Keterangan tentang perpustakaan milik Sultan Mahmud Badaruddin II (SMB II) itu dimuat dalam buku berjudul "Lukisan tentang Ibu Kota Palembang" karya J.I. van Sevenhoven yang terbit pertama pada tahun 1823. Sevenhoven menyaksikan keberadaan perpustakaan itu setelah pasukan Belanda berhasil menduduki Benteng-Keraton Kuto Besak pada bulan Juni 1821.



Akan tetapi deskripsi Sevenhoven mengenai perpustakaan istana teramat ringkas. Tak ada keterangan apapun dari Sevenhoven mengenai isi perpustakaan.

Itu karena perpustakaan telah dikosongkan sebelum pasukan Belanda menduduki keraton. SMB II belajar dari pengalaman sembilan tahun sebelumnya, yakni penjarahan kekayaan keraton Palembang oleh pasukan Inggris pada April 1812. 


"From the Sultan of Palembang's Palace 28th. April 1812".
Salah satu naskah koleksi Keraton Palembang yang dijarah oleh pasukan Inggris pada 28 April 1812, yang kini menjadi koleksi perpustakaan SOAS University of London.
Sumber gambar: Rahardjo, Jessica. "The development of Islamic intellectual tradition at the Sultanate of Palembang (c. 1750–1825): The evidence of manuscripts".
https://www.academia.edu/36442914/The_development_of_Islamic_intellectual_tradition_at_the_Sultanate_of_Palembang_c_1750_1825_The_evidence_of_manuscripts










Perihal pengosongan perpustakaan istana ini penulis simpulkan berdasarkan catatan Jeroen Peeters (1997: 13) mengenai pasukan Belanda yang hanya menemukan kekayaan sebesar Nlg. 10.759 ketika membuka kas kesultanan. Setelah melakukan pemeriksaan, akhirnya rahasia terbongkar bahwa masih ada sisa kekayaan sebesar Nlg. 37.000 berupa uang, emas, dan perak yang dititipkan kepada salah seorang kerabat istana.  

Keterangan lain yang mengindikasikan adanya pengosongan perpustakaan istana ialah tulisan Drewes (1977: 204) perihal Sevenhoven yang menggeledah rumah-rumah bangsawan untuk memburu sisa kekayaan sultan. Dalam proses penggeledahan itulah Sevenhoven memperoleh 55 buah naskah yang kemudian dikirim ke Batavia. Pengiriman 55 naskah ini disebutkan dalam notulensi Bataviaasch Genootschap van Kunsten en Wetenschappen tahun 1880 (Ikram, 2004: 51) sebagai berikut:

“... 55 naskah Melayu dan Arab yang sangat indah tulisannya, dijilid rapi, dan dalam kondisi baik; di antaranya terdapat naskah yang sangat langka, telah dikirimkan kepada Residen Batavia oleh van Sevenhoven yang menjabat sebagai Komisaris Pemerintah Belanda di Palembang. Naskah-naskah yang ditemukan kembali, itu merupakan milik mantan Sultan Palembang Mahmud Badaruddin”.

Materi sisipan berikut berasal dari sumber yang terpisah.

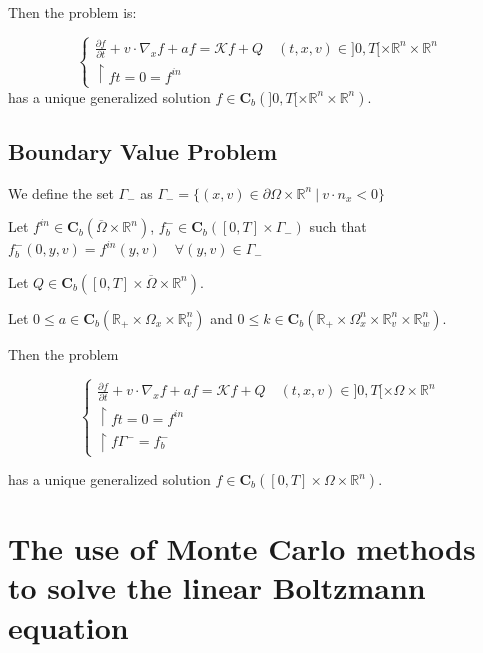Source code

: \documentclass[a4paper, 11pt]{article}
\begin{document}
\paragraph{}

Then the problem is:

\[
\begin{cases}
	\frac{\partial f}{\partial t}+v \cdot \nabla_x f +af =   \mathcal{K} f +Q \quad (t,x,v) \in ]0,T[ \times \mathbb{R}^n \times \mathbb{R}^n\\
	\restriction{f}{t=0}= f^{in}
\end{cases}
\]
has a unique generalized solution $f \in \mathbf{C}_b(]0,T[ \times \mathbb{R}^n \times \mathbb{R}^n)$.

\subsection{Boundary Value Problem}

We define the set $\Gamma_-$ as $\Gamma_-= \{(x,v) \in \partial \Omega \times \mathbb{R}^n ~ | ~ v\cdot n_x<0\}$

Let $f^{in} \in \mathbf{C}_b(\overline{\Omega} \times \mathbb{R}^n)$, $f_b^- \in \mathbf{C}_b([0,T] \times \Gamma_-)$ such that $f_b^-(0,y,v)=f^{in}(y,v) \quad \forall (y,v) \in \Gamma_-$

Let $Q \in \mathbf{C}_b([0,T] \times \overline{\Omega} \times \mathbb{R}^n)$.

Let $0 \leq a \in \mathbf{C}_b(\mathbb{R}_+ \times \Omega_x \times \mathbb{R}_v^n)$ and $0 \leq k \in \mathbf{C}_b(\mathbb{R}_+ \times \Omega_x^n \times \mathbb{R}_v^n \times \mathbb{R}_w^n)$.

Then the problem

\[
\begin{cases}
	\frac{\partial f}{\partial t}+v \cdot \nabla_x f +af =   \mathcal{K} f +Q \quad (t,x,v) \in ]0,T[ \times \Omega \times \mathbb{R}^n\\
	\restriction{f}{t=0}= f^{in}\\
	\restriction{f}{\Gamma^-}=f_b^-
\end{cases}
\]

has a unique generalized solution $f \in \mathbf{C}_b([0,T] \times \Omega \times \mathbb{R}^n)$.

\section{The use of Monte Carlo methods to solve the linear Boltzmann equation}
\end{document}
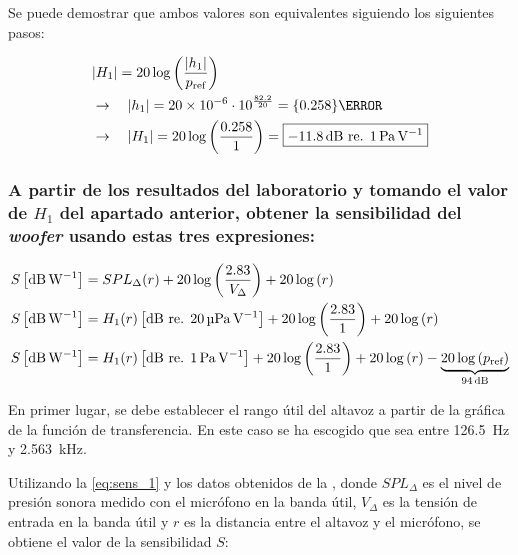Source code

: \documentclass[10pt]{article}
\begin{document}
Se puede demostrar que ambos valores son equivalentes siguiendo los siguientes pasos:

\begin{align*}
   & \abs{H_1} = 20 \log \left( \frac{\abs{h_1}}{p _{\textnormal{ref}}} \right)                                                            \\
   & \rightarrow \quad \abs{h_1} = \num{20e-6}  \cdot 10 ^{\frac{82.2}{20}} = \qty{0.258}{\pascal }                                        \\
   & \rightarrow \quad \abs{H_1} = 20 \log \left( \frac{0.258}{1} \right) = \boxed{\SI{-11.8}{\dB} \text{ re. } \SI{1}{\pascal\per\volt} }
\end{align*}

\subsubsection{A partir de los resultados del laboratorio y tomando el valor de $H_1$ del apartado anterior, obtener la sensibilidad del \textit{woofer} usando estas tres expresiones:}
\begin{align} \label{eq:sens_1}
  S \left[ \SI{}{\dB\per\watt} \right] & = SPL_{\Delta} (r) + 20 \log \left( \frac{2.83}{V_{\Delta}} \right) + 20 \log \left( r \right)                                                                                                                       \\ \label{eq:sens_2}
  S \left[ \SI{}{\dB\per\watt} \right] & = H_1(r) \left[ \SI{}{\dB}\text{ re. }\SI{20}{\micro\pascal\per\volt} \right] + 20 \log \left( \frac{2.83}{1} \right) + 20 \log \left( r \right)                                                                     \\ \label{eq:sens_3}
  S \left[ \SI{}{\dB\per\watt} \right] & = H_1(r) \left[ \SI{}{\dB}\text{ re. }\SI{1}{\pascal\per\volt} \right] + 20 \log \left( \frac{2.83}{1} \right) + 20 \log \left( r \right) - \underbrace{20 \log \left( p _{\textnormal{ref}} \right)}_{\SI{94}{\dB}}
\end{align}

En primer lugar, se debe establecer el rango útil del altavoz a partir de la gráfica de la función de transferencia. En este caso se ha escogido que sea entre \qty{126.5}{\hertz } y \qty{2.563}{\kilo \hertz }.

Utilizando la \autoref{eq:sens_1} y los datos obtenidos de la , donde $SPL_{\Delta}$ es el nivel de presión sonora medido con el micrófono en la banda útil, $V_{\Delta}$ es la tensión de entrada en la banda útil y $r$ es la distancia entre el altavoz y el micrófono, se obtiene el valor de la sensibilidad $S$:
\end{document}

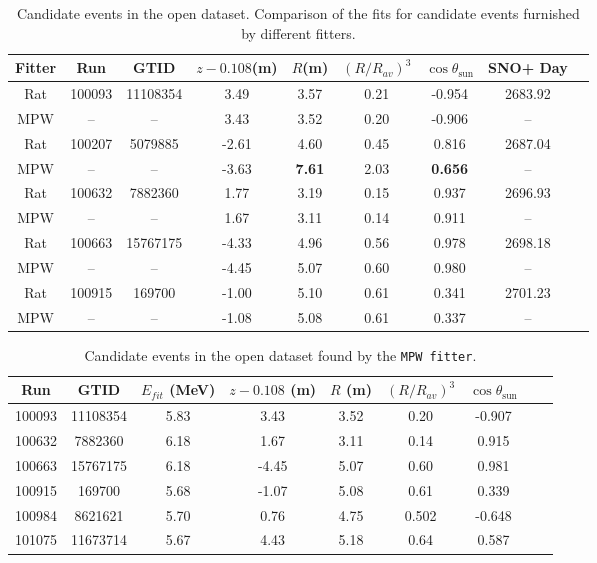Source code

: \begin{table}[ht]
	\centering
	\caption[Candidate events in the open dataset.]{Candidate events in the open dataset. Comparison of the fits for candidate events furnished by different fitters.	\label{tab:opendataCompare}}
	\begin{tabular*}{150mm}{c@{\extracolsep{\fill}}cccccccc}
		\toprule
		Fitter &	Run &  GTID &  $z-0.108$(m) & $R$(m)& $(R/R_{av})^3$ & $\cos\theta_\mathrm{sun}$ & SNO+ Day\\
		\hline 
		Rat & 100093 &11108354 &3.49 &3.57 &0.21 &-0.954 &2683.92 \\	
		MPW &  --& --& 3.43 &	3.52 &	0.20	& -0.906 & --\\
		Rat &	100207 &5079885 &-2.61 &4.60 &0.45 &0.816 &2687.04\\
		MPW &	 --& --& -3.63 & \textbf{7.61} &	2.03 & \textbf{0.656} & -- \\
		Rat &100632 &7882360 &1.77 &3.19 &0.15 &0.937 &2696.93\\
		MPW &    --& --&  1.67 & 3.11 &	0.14 & 0.911 & -- \\
		Rat &100663 &15767175 &-4.33& 4.96 &0.56 &0.978 &2698.18\\
		MPW & --& -- &-4.45 &	5.07 &	0.60 &	0.980 & -- \\
		Rat &100915 &169700 &-1.00 &5.10 &0.61 &0.341 &2701.23\\
		MPW &	--& --& -1.08 &	5.08 &	0.61 &	0.337 & -- \\	
		\bottomrule
	\end{tabular*}
\end{table}

\begin{table}[ht]
	\centering
	\caption{Candidate events in the open dataset found by the \texttt{MPW fitter}.	\label{tab:opendataMPW}}
	\begin{tabular*}{145mm}{c@{\extracolsep{\fill}}cccccccc}
		\toprule
		Run & GTID & $E_{fit}$ (MeV) & $z-0.108$ (m) & $R$ (m)& $(R/R_{av})^3$ & $\cos\theta_\mathrm{sun}$\\
		\hline 
		100093 &	11108354	&5.83 & 3.43 & 3.52 & 0.20 & -0.907\\
		100632&	7882360    &6.18& 1.67 &3.11 &0.14 &0.915\\
		100663&	15767175   &	6.18 & -4.45 &5.07 &0.60&	0.981\\
		100915&	169700   &	5.68 &	-1.07 &5.08 &0.61&0.339\\
		100984&	8621621&	5.70 & 0.76 &4.75 &0.502&-0.648\\
		101075&	11673714&	5.67 &4.43 &5.18 &0.64& 0.587\\
		\bottomrule
	\end{tabular*}
\end{table}

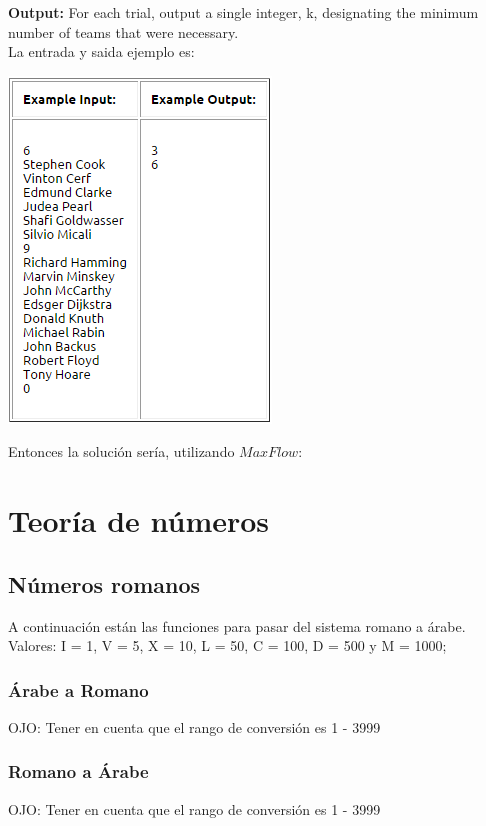 \documentclass[10pt,letterpaper,twocolumn]{article}
\newcommand{\source}[1]{
  
  \dotfill
}
\begin{document}
\textbf{Output:}  For each trial, output a single integer, k, designating the minimum number of teams that were necessary.\\
\newline
La entrada y saida ejemplo es:\\
  \begin{center}
  \includegraphics{./src/konigSample.png}
  \end{center}
Entonces la solución sería, utilizando $MaxFlow$:\\
  \source{src/konigSampleCode.cpp}
\section{Teoría de números}
  \subsection{Números romanos}
    A continuación están las funciones para pasar del sistema romano a árabe.\\
    Valores: I = 1, V = 5, X = 10, L = 50, C = 100, D = 500 y M = 1000;
    \subsubsection{Árabe a Romano}
      OJO: Tener en cuenta que el rango de conversión es 1 - 3999
      \source{src/arabicToRoman.cpp}
    \subsubsection{Romano a Árabe}
      OJO: Tener en cuenta que el rango de conversión es 1 - 3999
      \source{src/romanToArabic.cpp}
\end{document}
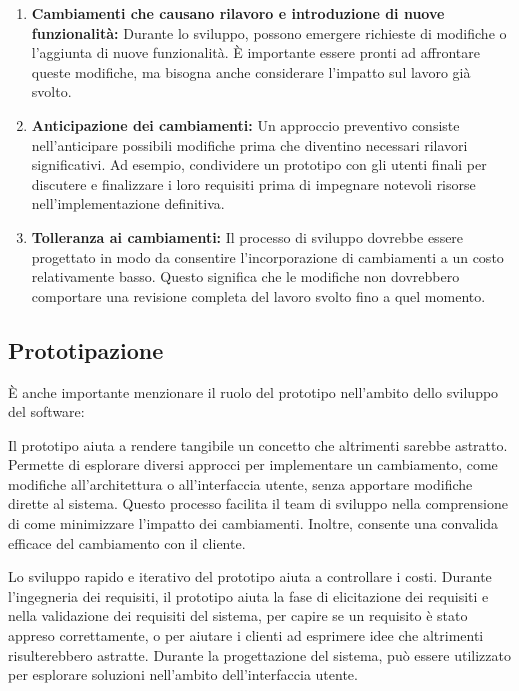 \begin{enumerate}
    \item \textbf{Cambiamenti che causano rilavoro e introduzione di nuove funzionalità:}
    Durante lo sviluppo, possono emergere richieste di modifiche o l'aggiunta di nuove
    funzionalità. È importante essere pronti ad affrontare queste modifiche,
    ma bisogna anche considerare l'impatto sul lavoro già svolto.
    
    \item \textbf{Anticipazione dei cambiamenti:} Un approccio preventivo consiste
    nell'anticipare possibili modifiche prima che diventino necessari
    rilavori significativi. Ad esempio, condividere un prototipo con gli utenti finali
    per discutere e finalizzare i loro requisiti prima di impegnare notevoli risorse
    nell'implementazione definitiva.
    
    \item \textbf{Tolleranza ai cambiamenti:} Il processo di sviluppo dovrebbe essere
    progettato in modo da consentire l'incorporazione di cambiamenti a un costo
    relativamente basso. Questo significa che le modifiche non dovrebbero comportare
    una revisione completa del lavoro svolto fino a quel momento.
\end{enumerate}
\subsection{Prototipazione}
È anche importante menzionare il ruolo del prototipo nell'ambito dello
sviluppo del software:
\begin{tcolorbox}[title = Prototipo]
    Il prototipo aiuta a rendere tangibile un concetto che altrimenti
    sarebbe astratto. Permette di esplorare diversi approcci per implementare
    un cambiamento, come modifiche all'architettura o all'interfaccia utente,
    senza apportare modifiche dirette al sistema. Questo processo facilita il
    team di sviluppo nella comprensione di come minimizzare l'impatto dei
    cambiamenti. Inoltre, consente una convalida efficace
    del cambiamento con il cliente.
\end{tcolorbox}
Lo sviluppo rapido e iterativo del prototipo aiuta a controllare i costi.
Durante l'ingegneria dei requisiti, il prototipo aiuta la fase di elicitazione
dei requisiti e
nella validazione dei requisiti del sistema, per capire se un requisito è stato appreso
correttamente, o per aiutare i clienti ad esprimere idee che altrimenti risulterebbero 
astratte. Durante la progettazione del
sistema, può essere utilizzato per esplorare soluzioni nell'ambito dell'interfaccia
utente.
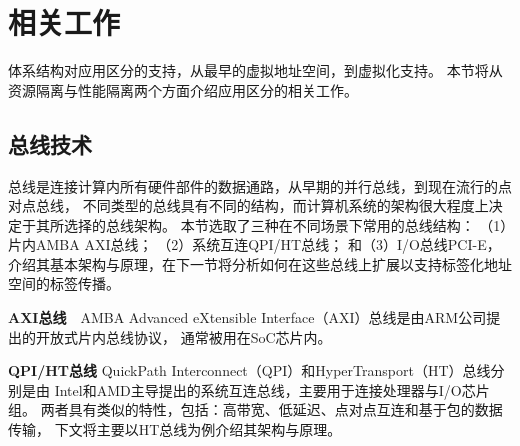

\section{相关工作}

体系结构对应用区分的支持，从最早的虚拟地址空间，到虚拟化支持。
本节将从资源隔离与性能隔离两个方面介绍应用区分的相关工作。


\subsection{总线技术}

总线是连接计算内所有硬件部件的数据通路，从早期的并行总线，到现在流行的点对点总线，
不同类型的总线具有不同的结构，而计算机系统的架构很大程度上决定于其所选择的总线架构。
本节选取了三种在不同场景下常用的总线结构：
（1）片内AMBA AXI总线；
（2）系统互连QPI/HT总线；
和（3）I/O总线PCI-E，
介绍其基本架构与原理，在下一节将分析如何在这些总线上扩展以支持标签化地址空间的标签传播。

\textbf{AXI总线}　AMBA Advanced eXtensible Interface（AXI）总线是由ARM公司提出的开放式片内总线协议，
通常被用在SoC芯片内。

\textbf{QPI/HT总线} QuickPath Interconnect（QPI）和HyperTransport（HT）总线分别是由
Intel和AMD主导提出的系统互连总线，主要用于连接处理器与I/O芯片组。
两者具有类似的特性，包括：高带宽、低延迟、点对点互连和基于包的数据传输，
下文将主要以HT总线为例介绍其架构与原理。

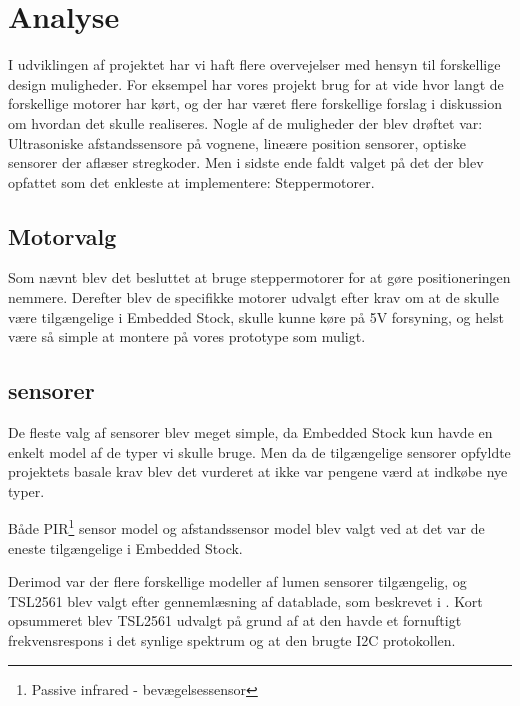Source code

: \section{Analyse}

I udviklingen af projektet har vi haft flere overvejelser med hensyn til forskellige design muligheder. For eksempel har vores projekt brug for at vide hvor langt de forskellige motorer har kørt, og der har været flere forskellige forslag i diskussion om hvordan det skulle realiseres. Nogle af de muligheder der blev drøftet var: Ultrasoniske afstandssensore på vognene, lineære position sensorer, optiske sensorer der aflæser stregkoder. Men i sidste ende faldt valget på det der blev opfattet som det enkleste at implementere: Steppermotorer.

\subsection{Motorvalg}

Som nævnt blev det besluttet at bruge steppermotorer for at gøre positioneringen nemmere. Derefter blev de specifikke motorer udvalgt efter krav om at de skulle være tilgængelige i Embedded Stock, skulle kunne køre på 5V forsyning, og helst være så simple at montere på vores prototype som muligt.

\subsection{sensorer}

De fleste valg af sensorer blev meget simple, da Embedded Stock kun havde en enkelt model af de typer vi skulle bruge. Men da de tilgængelige sensorer opfyldte projektets basale krav blev det vurderet at ikke var pengene værd at indkøbe nye typer.

Både PIR\footnote{Passive infrared - bevægelsessensor} sensor model og afstandssensor model blev valgt ved at det var de eneste tilgængelige i Embedded Stock.

Derimod var der flere forskellige modeller af lumen sensorer tilgængelig, og TSL2561 blev valgt efter gennemlæsning af datablade, som beskrevet i \cite{documentation}. Kort opsummeret blev TSL2561 udvalgt på grund af at den havde et fornuftigt frekvensrespons i det synlige spektrum og at den brugte I2C protokollen.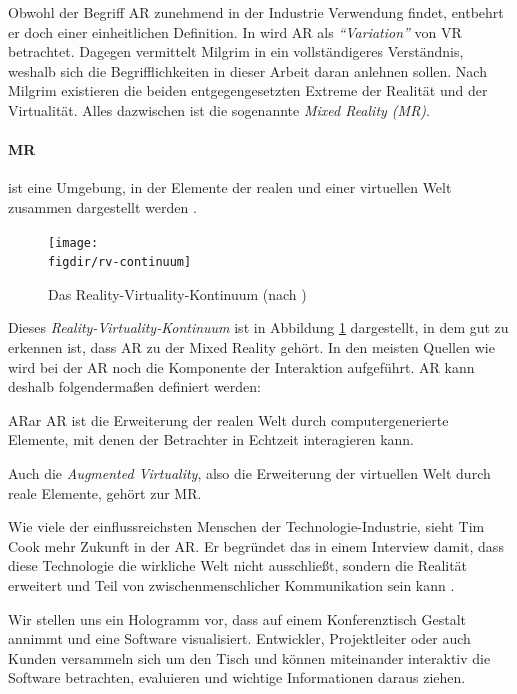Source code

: Obwohl der Begriff AR zunehmend in der Industrie Verwendung findet, entbehrt er doch einer einheitlichen Definition. In \cite{azuma1997survey} wird AR als \emph{"`Variation"'} von VR betrachtet. Dagegen vermittelt Milgrim in \cite{milgram1995augmented} ein vollständigeres Verständnis, weshalb sich die Begrifflichkeiten in dieser Arbeit daran anlehnen sollen. Nach Milgrim existieren die beiden entgegengesetzten Extreme der Realität und der Virtualität. Alles dazwischen ist die sogenannte \emph{Mixed Reality (MR)}.

\paragraph{MR} ist eine Umgebung, in der Elemente der realen und einer virtuellen Welt zusammen dargestellt werden \cite{kato1999marker}.\\

\begin{figure}[htb]
  \texttt{[image: \\figdir/rv-continuum]}
  \caption{Das Reality-Virtuality-Kontinuum (nach \cite{milgram1995augmented})}
  \label{fig:rv-continuum}
\end{figure}

Dieses \emph{Reality-Virtuality-Kontinuum} ist in Abbildung \ref{fig:rv-continuum} dargestellt, in dem gut zu erkennen ist, dass AR zu der Mixed Reality gehört. In den meisten Quellen wie \cite{azuma1997survey, azuma2001recent, kato1999marker} wird bei der AR noch die Komponente der Interaktion aufgeführt. AR kann deshalb folgendermaßen definiert werden:

\begin{defbox}{AR}{ar}
   AR ist die Erweiterung der realen Welt durch computergenerierte Elemente, mit denen der Betrachter in Echtzeit interagieren kann.
\end{defbox}

Auch die \emph{Augmented Virtuality}, also die Erweiterung der virtuellen Welt durch reale Elemente, gehört zur MR.

Wie viele der einflussreichsten Menschen der Technologie-Industrie, sieht Tim Cook mehr Zukunft in der AR. Er begründet das in einem Interview damit, dass diese Technologie die wirkliche Welt nicht ausschließt, sondern die Realität erweitert und Teil von zwischenmenschlicher Kommunikation sein kann \cite{theindependent2017apple}.

Wir stellen uns ein Hologramm vor, dass auf einem Konferenztisch Gestalt annimmt und eine Software visualisiert. Entwickler, Projektleiter oder auch Kunden versammeln sich um den Tisch und können miteinander interaktiv die Software betrachten, evaluieren und wichtige Informationen daraus ziehen.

Keterangan bahwa 55 naskah yang “ditemukan kembali” menunjukkan bahwa pasukan Belanda tak menemukan koleksi perpustakaan istana ketika mereka menduduki Keraton Kuto Besak.

Jumlah 55 buah naskah itu terbilang kecil jika dibandingkan kurang lebih 250 buah naskah hasil inventarisasi naskah Palembang yang tersebar di tengah masyarakat oleh Yayasan Pernaskahan Nusantara (YANASSA) pada tahun 2004. Belum lagi bila memperhitungkan juga naskah-naskah Keraton Palembang yang tersebar di perpustakaan-perpustakaan di Jakarta, Inggris, dan Belanda (Iskandar, 1986). 

Seorang peneliti YANASSA berpendapat bahwa beberapa naskah yang beredar di tengah masyarakat sepertinya adalah naskah-naskah koleksi istana jika ditilik dari bahan penjilidannya yang mewah (Rukmi, 2005: 153). Naskah-naskah Itu adalah sebagian dari koleksi perpustakaan istana yang tercerai-berai setelah kolonial Belanda menduduki Keraton Kuto Besak.  




Meski demikian, “hilangnya” koleksi perpustakaan istana juga dapat dilihat sebagai berkah di balik musibah. Persebaran naskah ke tengah masyarakat berdampak pada meluasnya keberaksaraan di luar tembok istana. Pada dekade 1880-an muncul perpustakaan persewaan naskah di Palembang (Kratz, 1977). 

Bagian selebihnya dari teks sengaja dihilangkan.